# kindersitz an sattelstange ?????



## gigi (14. Juli 2006)

hallo

habe vor mir ein tourenfully zu besorgen , jetzt gibt es nur ein problem es sollte ein kindersitz dranpassen, da da bei sehr vielen modellen nicht geht , habe ich an eine montage an die sattelstütze gedacht. jetzt meine fragen

1. geht das ?
2. was für fullys gibt es wo man den kindersitz am rahmen befestigen kann ?
3. ist es sinnvoll einen kindersitz mit einem fully zu kreuzen ?


----------



## marcela (14. Juli 2006)

gigi schrieb:
			
		

> hallo
> 1. geht das ?
> 2. was für fullys gibt es wo man den kindersitz am rahmen befestigen kann ?
> 3. ist es sinnvoll einen kindersitz mit einem fully zu kreuzen ?


1. Irgendwie würde das da schon rangehen, der Sitz ist dann aber viel zu hoch
2. hab ich vereinzelt schon gesehen
3. ich würde da unbedingt die Hände von lassen.
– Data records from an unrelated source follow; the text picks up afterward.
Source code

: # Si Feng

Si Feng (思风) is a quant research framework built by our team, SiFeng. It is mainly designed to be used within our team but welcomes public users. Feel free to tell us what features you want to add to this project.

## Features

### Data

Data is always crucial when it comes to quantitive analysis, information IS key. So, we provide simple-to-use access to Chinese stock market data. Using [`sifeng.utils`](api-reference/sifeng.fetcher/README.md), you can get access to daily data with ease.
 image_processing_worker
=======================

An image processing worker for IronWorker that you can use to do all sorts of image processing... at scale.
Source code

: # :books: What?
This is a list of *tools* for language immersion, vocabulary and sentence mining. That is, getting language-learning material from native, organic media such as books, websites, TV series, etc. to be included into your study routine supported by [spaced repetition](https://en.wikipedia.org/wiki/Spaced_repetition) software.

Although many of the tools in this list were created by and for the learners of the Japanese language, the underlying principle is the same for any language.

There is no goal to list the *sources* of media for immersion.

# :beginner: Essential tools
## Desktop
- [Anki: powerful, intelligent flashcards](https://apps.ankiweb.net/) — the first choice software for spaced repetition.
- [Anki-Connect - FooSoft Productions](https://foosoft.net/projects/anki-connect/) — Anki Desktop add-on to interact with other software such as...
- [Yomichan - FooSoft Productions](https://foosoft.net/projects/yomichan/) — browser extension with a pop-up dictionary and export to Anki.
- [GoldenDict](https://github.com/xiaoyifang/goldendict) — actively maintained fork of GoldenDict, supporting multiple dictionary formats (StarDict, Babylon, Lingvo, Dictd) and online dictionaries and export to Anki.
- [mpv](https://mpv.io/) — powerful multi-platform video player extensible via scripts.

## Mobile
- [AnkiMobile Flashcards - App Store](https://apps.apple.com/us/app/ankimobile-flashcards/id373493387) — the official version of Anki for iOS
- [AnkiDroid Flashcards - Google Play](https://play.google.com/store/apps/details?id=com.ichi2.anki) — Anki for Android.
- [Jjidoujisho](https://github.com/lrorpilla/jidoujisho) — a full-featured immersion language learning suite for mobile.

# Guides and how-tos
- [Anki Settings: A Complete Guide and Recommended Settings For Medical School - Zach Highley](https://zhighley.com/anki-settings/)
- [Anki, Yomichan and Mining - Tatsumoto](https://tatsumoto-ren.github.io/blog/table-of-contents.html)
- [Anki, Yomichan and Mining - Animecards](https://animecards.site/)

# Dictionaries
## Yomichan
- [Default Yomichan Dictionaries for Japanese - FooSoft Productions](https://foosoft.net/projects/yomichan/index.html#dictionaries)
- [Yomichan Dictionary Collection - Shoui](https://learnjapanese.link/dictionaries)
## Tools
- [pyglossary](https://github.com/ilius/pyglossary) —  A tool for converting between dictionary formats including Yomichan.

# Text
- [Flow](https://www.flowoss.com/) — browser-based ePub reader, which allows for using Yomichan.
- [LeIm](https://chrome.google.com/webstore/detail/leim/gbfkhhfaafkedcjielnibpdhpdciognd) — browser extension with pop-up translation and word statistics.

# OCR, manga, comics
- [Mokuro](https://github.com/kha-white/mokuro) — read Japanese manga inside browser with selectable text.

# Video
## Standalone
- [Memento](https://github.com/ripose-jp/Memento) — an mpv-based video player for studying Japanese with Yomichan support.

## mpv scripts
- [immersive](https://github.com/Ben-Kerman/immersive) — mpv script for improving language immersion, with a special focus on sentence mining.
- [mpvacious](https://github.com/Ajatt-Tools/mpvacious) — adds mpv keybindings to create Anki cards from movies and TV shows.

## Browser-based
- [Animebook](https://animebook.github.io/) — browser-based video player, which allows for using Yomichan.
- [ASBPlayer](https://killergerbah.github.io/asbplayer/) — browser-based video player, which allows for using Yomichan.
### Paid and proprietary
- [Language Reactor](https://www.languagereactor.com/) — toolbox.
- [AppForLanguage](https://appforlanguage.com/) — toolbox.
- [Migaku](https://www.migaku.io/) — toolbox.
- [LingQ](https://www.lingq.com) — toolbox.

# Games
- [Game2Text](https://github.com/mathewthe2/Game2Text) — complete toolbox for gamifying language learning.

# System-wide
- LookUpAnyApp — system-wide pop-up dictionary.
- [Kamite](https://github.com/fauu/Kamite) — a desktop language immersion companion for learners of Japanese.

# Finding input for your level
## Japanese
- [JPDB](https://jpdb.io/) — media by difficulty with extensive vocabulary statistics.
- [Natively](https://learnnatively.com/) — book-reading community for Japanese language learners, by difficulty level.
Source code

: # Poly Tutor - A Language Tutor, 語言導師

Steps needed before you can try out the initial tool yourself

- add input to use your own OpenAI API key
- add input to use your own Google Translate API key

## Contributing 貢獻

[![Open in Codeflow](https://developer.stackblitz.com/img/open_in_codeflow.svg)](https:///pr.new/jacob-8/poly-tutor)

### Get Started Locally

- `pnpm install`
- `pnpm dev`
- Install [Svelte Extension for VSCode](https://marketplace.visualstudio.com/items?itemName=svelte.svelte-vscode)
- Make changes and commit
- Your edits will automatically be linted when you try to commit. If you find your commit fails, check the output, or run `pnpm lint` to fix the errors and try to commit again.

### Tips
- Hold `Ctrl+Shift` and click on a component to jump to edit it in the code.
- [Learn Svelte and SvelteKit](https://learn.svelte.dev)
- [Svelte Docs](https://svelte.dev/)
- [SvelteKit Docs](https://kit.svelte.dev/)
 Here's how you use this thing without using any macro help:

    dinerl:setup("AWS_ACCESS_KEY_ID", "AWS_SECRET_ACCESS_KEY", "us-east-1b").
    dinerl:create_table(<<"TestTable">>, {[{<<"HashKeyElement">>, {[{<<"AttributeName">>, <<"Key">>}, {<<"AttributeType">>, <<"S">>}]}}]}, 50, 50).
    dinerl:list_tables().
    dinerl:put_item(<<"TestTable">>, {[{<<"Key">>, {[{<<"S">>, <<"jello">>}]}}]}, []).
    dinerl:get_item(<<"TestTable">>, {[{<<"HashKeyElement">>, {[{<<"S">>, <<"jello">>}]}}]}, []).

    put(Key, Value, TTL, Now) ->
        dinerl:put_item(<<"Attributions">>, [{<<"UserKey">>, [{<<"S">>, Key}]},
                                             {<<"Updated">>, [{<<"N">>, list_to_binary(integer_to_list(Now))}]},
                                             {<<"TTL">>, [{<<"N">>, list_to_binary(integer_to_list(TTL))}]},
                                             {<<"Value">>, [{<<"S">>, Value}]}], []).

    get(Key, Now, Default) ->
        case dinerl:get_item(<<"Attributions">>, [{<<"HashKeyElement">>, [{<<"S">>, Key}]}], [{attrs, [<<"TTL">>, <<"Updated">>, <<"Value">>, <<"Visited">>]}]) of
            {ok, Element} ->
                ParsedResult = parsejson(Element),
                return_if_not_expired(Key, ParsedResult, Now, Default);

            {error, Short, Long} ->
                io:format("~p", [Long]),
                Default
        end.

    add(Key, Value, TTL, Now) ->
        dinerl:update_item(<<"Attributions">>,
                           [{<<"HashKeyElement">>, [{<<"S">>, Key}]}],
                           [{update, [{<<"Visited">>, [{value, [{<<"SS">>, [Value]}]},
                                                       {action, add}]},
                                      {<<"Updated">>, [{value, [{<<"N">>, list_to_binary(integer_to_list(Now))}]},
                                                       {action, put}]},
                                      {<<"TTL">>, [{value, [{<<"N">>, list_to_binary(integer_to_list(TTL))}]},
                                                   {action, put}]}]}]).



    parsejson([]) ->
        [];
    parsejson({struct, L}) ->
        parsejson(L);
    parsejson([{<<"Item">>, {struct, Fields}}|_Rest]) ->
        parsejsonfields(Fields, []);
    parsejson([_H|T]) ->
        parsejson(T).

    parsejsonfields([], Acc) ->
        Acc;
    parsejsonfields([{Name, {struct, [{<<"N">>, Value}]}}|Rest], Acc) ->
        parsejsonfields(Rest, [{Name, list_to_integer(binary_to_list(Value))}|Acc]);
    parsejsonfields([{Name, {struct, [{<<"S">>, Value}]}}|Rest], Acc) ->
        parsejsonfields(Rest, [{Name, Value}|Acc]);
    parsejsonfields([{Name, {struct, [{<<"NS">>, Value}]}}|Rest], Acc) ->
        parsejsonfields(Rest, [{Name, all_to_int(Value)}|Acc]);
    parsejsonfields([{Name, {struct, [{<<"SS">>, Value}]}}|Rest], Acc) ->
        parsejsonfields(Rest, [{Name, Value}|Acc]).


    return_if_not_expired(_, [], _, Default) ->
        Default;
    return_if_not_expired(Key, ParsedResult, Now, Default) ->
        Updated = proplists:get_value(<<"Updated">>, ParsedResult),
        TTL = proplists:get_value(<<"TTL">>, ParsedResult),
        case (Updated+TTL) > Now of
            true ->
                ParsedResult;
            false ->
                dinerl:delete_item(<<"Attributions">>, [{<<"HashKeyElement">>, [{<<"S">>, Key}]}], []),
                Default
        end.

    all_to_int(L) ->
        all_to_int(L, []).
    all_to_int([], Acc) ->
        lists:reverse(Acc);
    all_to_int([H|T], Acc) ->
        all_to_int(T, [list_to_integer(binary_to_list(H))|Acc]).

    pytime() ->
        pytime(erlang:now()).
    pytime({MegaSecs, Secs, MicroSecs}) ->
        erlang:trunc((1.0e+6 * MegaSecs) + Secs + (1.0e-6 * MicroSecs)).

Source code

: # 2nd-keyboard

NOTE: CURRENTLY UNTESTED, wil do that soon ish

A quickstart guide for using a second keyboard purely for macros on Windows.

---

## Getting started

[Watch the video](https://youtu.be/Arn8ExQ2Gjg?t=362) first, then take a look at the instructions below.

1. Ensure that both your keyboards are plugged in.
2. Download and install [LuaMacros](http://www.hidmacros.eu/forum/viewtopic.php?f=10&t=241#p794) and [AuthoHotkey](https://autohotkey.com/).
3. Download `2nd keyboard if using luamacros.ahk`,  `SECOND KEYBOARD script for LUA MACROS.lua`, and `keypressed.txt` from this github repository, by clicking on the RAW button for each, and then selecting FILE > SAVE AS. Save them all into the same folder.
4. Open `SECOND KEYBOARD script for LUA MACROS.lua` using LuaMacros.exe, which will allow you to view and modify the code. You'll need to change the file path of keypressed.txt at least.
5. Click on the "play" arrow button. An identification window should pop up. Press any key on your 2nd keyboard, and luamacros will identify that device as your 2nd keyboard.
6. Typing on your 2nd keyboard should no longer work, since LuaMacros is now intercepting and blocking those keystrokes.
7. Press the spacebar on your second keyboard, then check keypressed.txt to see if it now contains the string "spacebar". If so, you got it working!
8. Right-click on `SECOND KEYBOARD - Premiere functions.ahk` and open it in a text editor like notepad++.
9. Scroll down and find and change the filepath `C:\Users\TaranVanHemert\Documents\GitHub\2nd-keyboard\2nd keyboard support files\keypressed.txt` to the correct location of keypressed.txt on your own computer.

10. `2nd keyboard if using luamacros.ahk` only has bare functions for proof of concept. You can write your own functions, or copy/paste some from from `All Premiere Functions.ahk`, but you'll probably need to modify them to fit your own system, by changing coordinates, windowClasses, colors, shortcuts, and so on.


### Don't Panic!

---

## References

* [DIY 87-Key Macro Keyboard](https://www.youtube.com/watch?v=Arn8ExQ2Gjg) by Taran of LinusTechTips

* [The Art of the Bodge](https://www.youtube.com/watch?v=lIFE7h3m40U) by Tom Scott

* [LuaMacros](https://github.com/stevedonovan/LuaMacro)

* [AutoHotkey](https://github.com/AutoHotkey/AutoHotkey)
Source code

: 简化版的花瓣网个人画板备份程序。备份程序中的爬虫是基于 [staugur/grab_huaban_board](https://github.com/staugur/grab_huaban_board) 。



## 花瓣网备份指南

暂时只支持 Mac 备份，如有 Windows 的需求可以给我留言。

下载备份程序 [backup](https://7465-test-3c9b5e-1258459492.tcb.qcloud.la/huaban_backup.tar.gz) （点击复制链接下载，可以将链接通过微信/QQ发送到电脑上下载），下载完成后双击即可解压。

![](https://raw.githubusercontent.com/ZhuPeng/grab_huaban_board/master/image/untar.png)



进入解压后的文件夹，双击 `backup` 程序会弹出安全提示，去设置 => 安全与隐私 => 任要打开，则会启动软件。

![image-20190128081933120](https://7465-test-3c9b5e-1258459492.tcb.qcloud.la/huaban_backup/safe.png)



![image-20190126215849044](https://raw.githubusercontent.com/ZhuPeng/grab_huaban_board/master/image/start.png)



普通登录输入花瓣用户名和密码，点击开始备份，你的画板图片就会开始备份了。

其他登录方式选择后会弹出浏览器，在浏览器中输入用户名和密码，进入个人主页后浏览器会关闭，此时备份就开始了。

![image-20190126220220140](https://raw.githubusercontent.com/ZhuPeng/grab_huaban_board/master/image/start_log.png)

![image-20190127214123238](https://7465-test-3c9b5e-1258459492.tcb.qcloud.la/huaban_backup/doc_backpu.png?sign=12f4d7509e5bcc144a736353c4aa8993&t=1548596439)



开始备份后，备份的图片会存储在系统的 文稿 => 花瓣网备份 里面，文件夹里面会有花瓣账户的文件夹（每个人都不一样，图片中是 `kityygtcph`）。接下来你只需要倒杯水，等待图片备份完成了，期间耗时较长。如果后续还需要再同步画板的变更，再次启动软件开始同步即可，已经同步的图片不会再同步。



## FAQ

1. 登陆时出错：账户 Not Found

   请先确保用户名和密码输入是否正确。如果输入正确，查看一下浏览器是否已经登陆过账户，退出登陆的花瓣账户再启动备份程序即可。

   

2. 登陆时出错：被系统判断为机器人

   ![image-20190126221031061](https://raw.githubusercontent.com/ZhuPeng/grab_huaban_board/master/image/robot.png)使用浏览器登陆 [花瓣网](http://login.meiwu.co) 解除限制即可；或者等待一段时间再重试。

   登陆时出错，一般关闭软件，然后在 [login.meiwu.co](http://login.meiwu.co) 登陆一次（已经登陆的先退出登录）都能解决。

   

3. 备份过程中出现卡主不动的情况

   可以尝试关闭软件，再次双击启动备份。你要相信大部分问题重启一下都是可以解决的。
Einerseits wird die Federunmg überlastet, anders ist das normale Rad mit Kindersitz schon gewöhnungsbedürftig, das wird ne ganz wacklige Fuhre.


----------



## MTB-News.de




----------



## BiermannFreund (14. Juli 2006)

mal davon abgesehen, dass die arme sattelstütze schon schwer zu tun hat 
lieber n anderes rad mit richtigen gepäckträger und anständigem sitz


----------



## Ani (14. Juli 2006)

Hiho,
ich denke mal bei nem Fully könnte der Kindersitz da schon ziemlich rumwippen was wohl eher nicht so ideal ist.
Außerdem ist das auch so eine Sache mit dem Gewicht, in der neusten MountainBike (08/06) steht zu Gepäckträgern an der Sattelstütze, dass diese meist nur bis unter 10 kilo zugelassen sind und Leichtbau-Alusattelstützen, sowie Carbonsattelstützen generell nicht für die Montage geeignet sind.


----------



## Riemen (14. Juli 2006)

Um was fürn Kind geht es denn überhaupt (Gewicht) und was wiegt der Papa?
Die Haltbarkeit sollt doch kein Problem darstellen. Dann nimmt man eben nicht das dünnste Leichtbauteil, sondern was Robustes und gut is. Sone Sattelstütze is meist zugelassen, bis 120 Kilo o.Ä.. Bei z.B. nem 80 Kilo-Fahrer is also noch viel Platz nach oben.
Das Rummwippen stellt doch auch kein Problem dar. Ich fahr zB. im Winter problemlos mit meinem 5-Kilo-Bleiakku am Sattel durch die Gegend (OK, n Kind is etwas schwerer, macht aber nix). Is doch kein Stress, vor einer Ausfahrt mit Kind etwas mehr Luft in den Dämpfer zu pumpen. N Gutes Fully mit ordentlicher Kinematik sollt auch 10-20 Kilo mehr noch probemlos dämpfen können.
Die andere Frage is, ob es robuste Kindersitze mit nem Halterungssystem für die Sattelstütze überhaupt gibt... da kann ich leider nicht weiterhelfen.


----------



## Ani (16. Juli 2006)

also maximalgewicht - fahrergewicht kannst du denke ich aber mal nicht rechnen @ riemen. auch wenn ich kein physik studiert habe gehe ich doch mal stark davon aus, dass es halt schon ein unterschied ist ob man die zusätzlichen kilo "auf den fahrer" draufrechnen würde die dann also von oben drücken, oder ob sie an einen träger angebracht sind der im knappen 90grad winkel nach hinten wegsteht. das wird ja auch der grund sein, wieso carbonstützten schonmal ausgeschlossen sind, die können ja auch schwere fahrer tragen, kommen aber mit der kerbwirkung nach hinten nicht zurecht. 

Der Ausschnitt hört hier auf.